The Fee Premium Problem
The financial stakes of ESG labeling are significant. ESG-branded funds typically charge higher expense ratios than their conventional counterparts, a premium that investors pay based on the understanding that additional screening, research, and engagement justify the cost. When the underlying holdings differ minimally from a standard index fund—or actively contradict the fund’s stated ESG mandate—that premium amounts to a surcharge for a label rather than a strategy.

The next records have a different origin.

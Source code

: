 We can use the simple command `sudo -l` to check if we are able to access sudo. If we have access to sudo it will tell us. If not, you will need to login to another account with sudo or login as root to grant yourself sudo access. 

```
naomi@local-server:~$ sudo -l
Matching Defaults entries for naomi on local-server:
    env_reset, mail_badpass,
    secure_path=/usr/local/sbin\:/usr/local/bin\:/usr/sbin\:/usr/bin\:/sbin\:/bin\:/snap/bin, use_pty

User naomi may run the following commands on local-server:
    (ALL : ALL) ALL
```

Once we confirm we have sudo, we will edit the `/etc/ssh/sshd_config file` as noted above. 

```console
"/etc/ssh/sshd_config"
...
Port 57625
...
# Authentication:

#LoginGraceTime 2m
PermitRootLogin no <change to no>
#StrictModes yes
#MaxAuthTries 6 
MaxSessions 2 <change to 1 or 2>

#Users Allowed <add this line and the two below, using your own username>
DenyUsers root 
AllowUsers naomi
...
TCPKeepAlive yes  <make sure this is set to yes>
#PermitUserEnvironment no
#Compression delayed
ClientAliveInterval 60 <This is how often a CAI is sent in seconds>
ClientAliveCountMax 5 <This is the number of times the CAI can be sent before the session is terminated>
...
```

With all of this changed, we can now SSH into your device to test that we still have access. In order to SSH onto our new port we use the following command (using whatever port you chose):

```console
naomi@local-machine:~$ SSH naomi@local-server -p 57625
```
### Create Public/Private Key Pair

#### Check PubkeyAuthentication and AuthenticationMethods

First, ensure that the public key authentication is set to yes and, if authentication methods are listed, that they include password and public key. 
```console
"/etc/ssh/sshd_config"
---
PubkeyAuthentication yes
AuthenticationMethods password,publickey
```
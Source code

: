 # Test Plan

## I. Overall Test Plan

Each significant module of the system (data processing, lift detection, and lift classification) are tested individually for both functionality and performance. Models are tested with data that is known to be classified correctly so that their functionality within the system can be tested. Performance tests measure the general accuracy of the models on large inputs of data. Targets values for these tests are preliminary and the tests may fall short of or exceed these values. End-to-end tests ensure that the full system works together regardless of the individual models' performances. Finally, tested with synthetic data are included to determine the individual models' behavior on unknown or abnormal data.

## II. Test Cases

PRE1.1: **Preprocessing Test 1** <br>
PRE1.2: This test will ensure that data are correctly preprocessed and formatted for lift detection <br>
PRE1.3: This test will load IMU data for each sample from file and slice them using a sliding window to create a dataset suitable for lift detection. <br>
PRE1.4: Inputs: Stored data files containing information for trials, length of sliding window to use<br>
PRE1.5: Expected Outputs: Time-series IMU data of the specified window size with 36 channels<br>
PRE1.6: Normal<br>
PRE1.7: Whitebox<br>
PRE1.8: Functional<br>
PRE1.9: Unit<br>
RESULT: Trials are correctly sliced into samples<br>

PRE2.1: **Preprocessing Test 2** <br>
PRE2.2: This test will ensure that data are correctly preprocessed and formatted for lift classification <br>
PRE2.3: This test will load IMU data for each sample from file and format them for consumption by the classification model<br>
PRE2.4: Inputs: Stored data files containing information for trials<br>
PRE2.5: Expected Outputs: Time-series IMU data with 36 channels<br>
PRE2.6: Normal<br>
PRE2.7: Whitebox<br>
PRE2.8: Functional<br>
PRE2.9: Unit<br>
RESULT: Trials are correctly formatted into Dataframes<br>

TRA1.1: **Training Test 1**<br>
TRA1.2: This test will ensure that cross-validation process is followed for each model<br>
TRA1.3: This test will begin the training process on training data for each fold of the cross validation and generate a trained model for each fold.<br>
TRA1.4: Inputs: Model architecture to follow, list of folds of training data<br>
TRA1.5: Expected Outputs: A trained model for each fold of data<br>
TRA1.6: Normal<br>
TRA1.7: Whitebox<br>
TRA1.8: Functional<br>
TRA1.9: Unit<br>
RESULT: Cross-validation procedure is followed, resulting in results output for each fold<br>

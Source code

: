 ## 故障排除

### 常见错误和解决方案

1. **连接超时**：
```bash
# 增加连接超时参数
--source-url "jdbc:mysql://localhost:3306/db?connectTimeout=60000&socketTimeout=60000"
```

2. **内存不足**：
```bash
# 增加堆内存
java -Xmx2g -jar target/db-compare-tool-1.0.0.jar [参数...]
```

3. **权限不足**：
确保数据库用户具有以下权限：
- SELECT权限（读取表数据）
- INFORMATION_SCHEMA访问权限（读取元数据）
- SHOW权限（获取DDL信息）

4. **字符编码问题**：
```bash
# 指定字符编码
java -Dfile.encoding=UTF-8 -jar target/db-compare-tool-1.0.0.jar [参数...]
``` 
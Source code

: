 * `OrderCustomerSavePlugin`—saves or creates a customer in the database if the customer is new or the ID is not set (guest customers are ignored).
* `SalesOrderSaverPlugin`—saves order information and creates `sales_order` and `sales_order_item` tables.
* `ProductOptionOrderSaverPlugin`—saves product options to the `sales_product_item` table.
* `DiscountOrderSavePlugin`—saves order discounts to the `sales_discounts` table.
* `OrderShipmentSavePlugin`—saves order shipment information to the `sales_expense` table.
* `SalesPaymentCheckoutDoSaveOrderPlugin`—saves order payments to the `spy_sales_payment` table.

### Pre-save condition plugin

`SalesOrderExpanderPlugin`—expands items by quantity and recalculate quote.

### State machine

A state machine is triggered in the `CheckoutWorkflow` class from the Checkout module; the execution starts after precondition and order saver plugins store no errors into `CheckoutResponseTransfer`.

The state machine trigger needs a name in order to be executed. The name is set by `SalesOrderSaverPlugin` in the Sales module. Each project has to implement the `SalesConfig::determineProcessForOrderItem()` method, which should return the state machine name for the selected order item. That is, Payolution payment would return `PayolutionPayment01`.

Fund managers defend fossil fuel holdings in ESG portfolios through what the industry calls “engagement” strategies. The argument, as articulated by several major asset managers, is that maintaining positions in fossil fuel companies gives investors leverage to push for change from within. Divesting, they contend, simply transfers shares to less conscientious owners without reducing real-world emissions.
The engagement defense has a fundamental credibility problem, however. BlackRock—the largest proponent of engagement-over-divestment—quietly dropped references to sustainability, ESG, and the Paris Climate Agreement from its 2025 annual letter and withdrew from the Net Zero Asset Managers initiative, a global coalition launched in 2020 to promote net-zero commitments. If engagement is the strategy, the firm’s public retreat from climate commitments suggests it is not working—or was never the point.
What the Data Shows
The cumulative weight of SEC enforcement actions, independent research, and corporate disclosures paints a picture of an industry segment where marketing has consistently outrun reality:
- $46.5 million in SEC greenwashing penalties levied against DWS ($25 million), Invesco ($17.5 million), and WisdomTree ($4 million) since 2023 for misleading ESG claims
- $1.5 billion in fossil fuel bonds held by ESG-labeled funds, according to Common Wealth research
- 82.8 percent of sustainable funds contain exposure to fossil fuel producers
- $1.04 billion in fossil fuel investments held by 18 BlackRock funds with “sustainable” in their names
- Names Rule enforcement delayed until June–December 2026, while the SEC simultaneously reviews whether to weaken the rule
What Remains Unknown
The SEC’s 2026 examination priorities indicate that fund compliance with ESG disclosure standards will remain a focus area, but the scope and pace of future enforcement is uncertain. The withdrawal of proposed ESG disclosure rules and the ongoing review of the Names Rule suggest that asset managers may face less regulatory pressure, not more, in the near term.
What is clear is that the $40-trillion ESG investing industry has a transparency deficit that existing penalties have not remedied. Investors seeking to align their portfolios with their values face a market where the most important word on the label may be the one that matters least. Until disclosure standards match the marketing, the gap between what ESG funds say and what they do will remain the industry’s most profitable open secret.
The Investigative Journal reached out to BlackRock, Invesco, and WisdomTree for comment. Contact information for media inquiries was publicly available for all three firms. No responses were received prior to publication.